Aim of the exercise> Below are records to write out again, exactly as they read.

Study material>
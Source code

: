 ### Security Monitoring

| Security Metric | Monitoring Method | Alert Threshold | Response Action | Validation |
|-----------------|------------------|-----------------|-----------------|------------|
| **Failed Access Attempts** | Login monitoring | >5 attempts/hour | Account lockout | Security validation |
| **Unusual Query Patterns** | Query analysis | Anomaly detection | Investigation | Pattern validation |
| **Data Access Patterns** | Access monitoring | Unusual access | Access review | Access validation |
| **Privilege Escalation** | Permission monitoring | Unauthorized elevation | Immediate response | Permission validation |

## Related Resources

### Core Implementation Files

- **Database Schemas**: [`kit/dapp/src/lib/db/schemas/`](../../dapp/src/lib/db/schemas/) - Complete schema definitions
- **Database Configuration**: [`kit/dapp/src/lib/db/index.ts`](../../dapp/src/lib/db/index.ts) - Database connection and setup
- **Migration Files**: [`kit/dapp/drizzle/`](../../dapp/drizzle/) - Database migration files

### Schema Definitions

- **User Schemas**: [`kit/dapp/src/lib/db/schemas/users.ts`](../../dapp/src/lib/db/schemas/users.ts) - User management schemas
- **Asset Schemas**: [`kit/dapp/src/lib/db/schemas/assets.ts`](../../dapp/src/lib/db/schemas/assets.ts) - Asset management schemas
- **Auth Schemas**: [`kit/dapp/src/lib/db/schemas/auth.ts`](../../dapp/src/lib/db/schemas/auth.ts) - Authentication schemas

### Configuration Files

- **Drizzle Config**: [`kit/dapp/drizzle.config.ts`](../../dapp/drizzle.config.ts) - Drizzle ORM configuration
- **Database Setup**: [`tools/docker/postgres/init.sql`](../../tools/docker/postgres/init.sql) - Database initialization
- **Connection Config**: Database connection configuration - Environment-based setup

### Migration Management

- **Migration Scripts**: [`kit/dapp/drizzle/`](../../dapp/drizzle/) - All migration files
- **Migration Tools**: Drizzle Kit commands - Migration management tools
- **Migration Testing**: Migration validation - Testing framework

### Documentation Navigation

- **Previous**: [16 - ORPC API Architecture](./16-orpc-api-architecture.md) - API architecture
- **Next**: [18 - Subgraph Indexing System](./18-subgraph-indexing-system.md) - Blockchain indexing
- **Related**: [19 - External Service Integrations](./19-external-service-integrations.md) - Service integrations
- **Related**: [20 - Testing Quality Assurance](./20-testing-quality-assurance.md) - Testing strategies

Task result>
Source code

: ### Security Monitoring

| Security Metric | Monitoring Method | Alert Threshold | Response Action | Validation |
|-----------------|------------------|-----------------|-----------------|------------|
| **Failed Access Attempts** | Login monitoring | >5 attempts/hour | Account lockout | Security validation |
| **Unusual Query Patterns** | Query analysis | Anomaly detection | Investigation | Pattern validation |
| **Data Access Patterns** | Access monitoring | Unusual access | Access review | Access validation |
| **Privilege Escalation** | Permission monitoring | Unauthorized elevation | Immediate response | Permission validation |

## Related Resources

### Core Implementation Files

- **Database Schemas**: [`kit/dapp/src/lib/db/schemas/`](../../dapp/src/lib/db/schemas/) - Complete schema definitions
- **Database Configuration**: [`kit/dapp/src/lib/db/index.ts`](../../dapp/src/lib/db/index.ts) - Database connection and setup
- **Migration Files**: [`kit/dapp/drizzle/`](../../dapp/drizzle/) - Database migration files

### Schema Definitions

- **User Schemas**: [`kit/dapp/src/lib/db/schemas/users.ts`](../../dapp/src/lib/db/schemas/users.ts) - User management schemas
- **Asset Schemas**: [`kit/dapp/src/lib/db/schemas/assets.ts`](../../dapp/src/lib/db/schemas/assets.ts) - Asset management schemas
- **Auth Schemas**: [`kit/dapp/src/lib/db/schemas/auth.ts`](../../dapp/src/lib/db/schemas/auth.ts) - Authentication schemas

### Configuration Files

- **Drizzle Config**: [`kit/dapp/drizzle.config.ts`](../../dapp/drizzle.config.ts) - Drizzle ORM configuration
- **Database Setup**: [`tools/docker/postgres/init.sql`](../../tools/docker/postgres/init.sql) - Database initialization
- **Connection Config**: Database connection configuration - Environment-based setup

### Migration Management

- **Migration Scripts**: [`kit/dapp/drizzle/`](../../dapp/drizzle/) - All migration files
- **Migration Tools**: Drizzle Kit commands - Migration management tools
- **Migration Testing**: Migration validation - Testing framework

### Documentation Navigation

- **Previous**: [16 - ORPC API Architecture](./16-orpc-api-architecture.md) - API architecture
- **Next**: [18 - Subgraph Indexing System](./18-subgraph-indexing-system.md) - Blockchain indexing
- **Related**: [19 - External Service Integrations](./19-external-service-integrations.md) - Service integrations
- **Related**: [20 - Testing Quality Assurance](./20-testing-quality-assurance.md) - Testing strategies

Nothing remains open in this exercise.